7 Mart 2013 Perşembe

Bizden biri; Polyanna!



Merhaba sevgili kaderdaşlarım;

     Sitemin doruklarına ulaştığımız bu günlerde (aylarda, yıllarda) sizler için Polyanna'yla bir söyleşi yaptım. İyimserliği tattığımız o çok nadir günlerimizin kalıcılığını bir nebze arttırmak adına işinize yarayacağını düşünüyorum.

     Söyleşimiz röportaj havasında geçmiş olsa da, bir çok SGK'lının kolaylıkla eriştiği ses kayıt cihazına sahip olmadığımdan ve ses kayıt cihazım olsaydı da iki kuruşa sayfalarca deşifre yaptıracak şartlara bile sahip olmadığımdan sizlere sadece notlarımı aktaracağım.

İşte Polyanna'dan işsizlikle ilgili ibretlik anektotlar;

Kışın ortasında yaz yaşıyoruz.

     Birçok SGK'lı için kışlar çalışma motivasyonu açısından önemlidir. Hava kötüdür, zaten sosyalleşecek heves ve vücut ısısı yoktur. Haliyle hem para kazandırıp hem de sıcak tutan tek yer işyerleridir.

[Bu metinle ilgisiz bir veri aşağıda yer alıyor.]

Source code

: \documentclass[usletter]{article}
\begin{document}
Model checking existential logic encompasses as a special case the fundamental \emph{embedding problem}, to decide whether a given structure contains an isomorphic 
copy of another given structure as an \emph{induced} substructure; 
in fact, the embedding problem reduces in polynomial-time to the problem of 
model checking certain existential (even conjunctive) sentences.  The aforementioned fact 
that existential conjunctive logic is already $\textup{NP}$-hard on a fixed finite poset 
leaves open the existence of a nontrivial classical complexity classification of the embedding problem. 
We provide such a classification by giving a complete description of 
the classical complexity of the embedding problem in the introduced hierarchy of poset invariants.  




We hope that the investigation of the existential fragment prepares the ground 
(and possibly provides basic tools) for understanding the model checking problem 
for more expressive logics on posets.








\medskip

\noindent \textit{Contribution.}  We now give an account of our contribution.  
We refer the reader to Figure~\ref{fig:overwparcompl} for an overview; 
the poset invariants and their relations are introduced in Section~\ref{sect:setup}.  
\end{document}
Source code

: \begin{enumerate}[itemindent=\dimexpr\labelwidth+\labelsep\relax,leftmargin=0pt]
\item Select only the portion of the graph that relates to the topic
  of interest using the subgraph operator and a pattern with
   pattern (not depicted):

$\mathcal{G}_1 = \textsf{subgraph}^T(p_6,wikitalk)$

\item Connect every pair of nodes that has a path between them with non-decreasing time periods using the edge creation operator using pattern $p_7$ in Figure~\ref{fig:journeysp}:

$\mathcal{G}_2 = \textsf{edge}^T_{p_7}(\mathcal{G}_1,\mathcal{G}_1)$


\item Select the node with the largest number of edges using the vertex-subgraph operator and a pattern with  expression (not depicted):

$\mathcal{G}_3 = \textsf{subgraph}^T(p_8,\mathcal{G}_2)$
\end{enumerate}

Ancak gördüğünüz gibi kışın ortasında yazdan kalma güneşli günler yaşıyoruz. Bu motivasyon kırıcı havalarda iyi ki de çalışmıyorum, iyi ki de sigortasızım.

Kira, kira, kira, kira, kira, kira, kira, kira, kira, kira, kira, kira, kira, kira, kira, kira, kira, kira..

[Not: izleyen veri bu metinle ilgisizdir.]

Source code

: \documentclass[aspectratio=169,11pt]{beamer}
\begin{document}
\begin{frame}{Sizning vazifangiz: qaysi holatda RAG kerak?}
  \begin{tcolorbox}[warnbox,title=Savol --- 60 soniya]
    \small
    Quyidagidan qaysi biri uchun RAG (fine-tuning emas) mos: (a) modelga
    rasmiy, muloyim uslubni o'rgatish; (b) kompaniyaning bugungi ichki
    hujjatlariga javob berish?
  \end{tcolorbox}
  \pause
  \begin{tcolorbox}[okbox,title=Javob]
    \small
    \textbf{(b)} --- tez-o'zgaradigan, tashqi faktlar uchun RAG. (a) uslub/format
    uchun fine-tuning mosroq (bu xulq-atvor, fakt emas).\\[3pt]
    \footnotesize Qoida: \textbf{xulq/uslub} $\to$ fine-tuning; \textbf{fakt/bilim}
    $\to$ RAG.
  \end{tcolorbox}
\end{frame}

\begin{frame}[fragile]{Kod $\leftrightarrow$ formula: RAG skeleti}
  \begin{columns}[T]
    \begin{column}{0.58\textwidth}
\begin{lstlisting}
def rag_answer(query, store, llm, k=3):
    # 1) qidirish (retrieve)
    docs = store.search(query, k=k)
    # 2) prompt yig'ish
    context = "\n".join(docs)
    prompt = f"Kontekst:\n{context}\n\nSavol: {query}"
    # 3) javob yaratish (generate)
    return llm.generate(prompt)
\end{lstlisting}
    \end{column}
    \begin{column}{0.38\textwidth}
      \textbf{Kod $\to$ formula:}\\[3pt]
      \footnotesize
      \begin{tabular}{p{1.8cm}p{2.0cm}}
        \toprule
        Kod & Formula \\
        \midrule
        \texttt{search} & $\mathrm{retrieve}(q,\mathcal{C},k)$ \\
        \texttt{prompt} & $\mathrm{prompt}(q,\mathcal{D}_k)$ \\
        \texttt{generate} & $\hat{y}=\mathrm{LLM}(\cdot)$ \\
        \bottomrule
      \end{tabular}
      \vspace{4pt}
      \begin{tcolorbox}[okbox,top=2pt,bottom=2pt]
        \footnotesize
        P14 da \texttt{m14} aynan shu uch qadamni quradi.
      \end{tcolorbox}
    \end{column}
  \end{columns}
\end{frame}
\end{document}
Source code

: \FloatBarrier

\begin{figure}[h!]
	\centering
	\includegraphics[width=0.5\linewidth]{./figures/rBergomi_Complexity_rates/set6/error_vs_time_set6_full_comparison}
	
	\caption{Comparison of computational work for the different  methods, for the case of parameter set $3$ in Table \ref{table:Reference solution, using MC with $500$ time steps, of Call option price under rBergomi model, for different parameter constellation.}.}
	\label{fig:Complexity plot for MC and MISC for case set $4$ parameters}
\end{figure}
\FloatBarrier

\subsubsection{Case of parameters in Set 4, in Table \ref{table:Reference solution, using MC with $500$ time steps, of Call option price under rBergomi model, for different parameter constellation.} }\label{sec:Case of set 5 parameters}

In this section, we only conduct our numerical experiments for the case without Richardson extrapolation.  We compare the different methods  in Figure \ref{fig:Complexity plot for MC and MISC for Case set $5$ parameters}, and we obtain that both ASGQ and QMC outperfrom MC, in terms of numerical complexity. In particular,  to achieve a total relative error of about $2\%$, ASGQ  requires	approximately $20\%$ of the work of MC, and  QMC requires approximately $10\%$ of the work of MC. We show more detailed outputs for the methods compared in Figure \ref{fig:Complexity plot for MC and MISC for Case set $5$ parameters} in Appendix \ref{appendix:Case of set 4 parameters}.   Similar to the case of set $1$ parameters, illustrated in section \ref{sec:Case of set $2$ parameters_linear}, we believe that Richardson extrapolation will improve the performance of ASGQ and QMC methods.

Sömürü, mobbing, mesai, ertelenen terfi dertlerine son.

     Ömrümüzü törpü törpü törpüleyen her türlü dertten uzağım. Ne hakettiğim karşılığı alamadığım bir emek harcıyorum, ne patron tacizi ne de mobbing gibi dertlerden muzdaribim. Yaptığım tek fazla mesai gece yatmayı planladığım saati geçirmek oluyor ki, burada sömürüden çok teşvik söz konusu diyebiliriz. 

Kira, kira, kira, kira, kira, kira, kira, kira, kira, kira, kira, kira, kira, kira, kira, kira, kira, kira.. 


Bankalarla arkadaş, işverenlerle kanka oldum. 

     İşsizlik sayesinde resmen hayatla barıştım. Artık hiç bir işverene maaşımı vaktinde yatırmadığı için beddua etmek zorunda değilim. Hatta bu konuda o kadar yumuşadım ki zamanında maaşımı geç yatırdığı için kredi kartı borcumun ikiye katlanmasına sebep olan patronumu bile affettim. Kendisini arayıp bir kahve içmeye davet ettim. Toplantısı varmış. Sesi de biraz şaşkındı. Ekonomik durgunluktan olsa gerek. 

     Bankaların her yıl kazandırdığı puanların 7 katı aidat alması nedeniyle geçirdiğim sinir krizleri sesimin tam 1.5 oktav gelişmesine neden olmuştu. Bu işsizlik sürecinde kıymetini bilmediğim sesim eski haline gelmiş olsa da bankalarla barışmama vesile oldu. Artık hesapta gerekli miktarı bulamadıkları için aidatı kesmiyorlar. Demek ki dertten anlayan insanlarmış. (Çalıştığım bankanın genel müdürünü de zeytin dalı uzatma mahiyetinde bir kahve içmeye çağırmak istedim ancak otomatik sesten kurtulana kadar kontörüm bitti.)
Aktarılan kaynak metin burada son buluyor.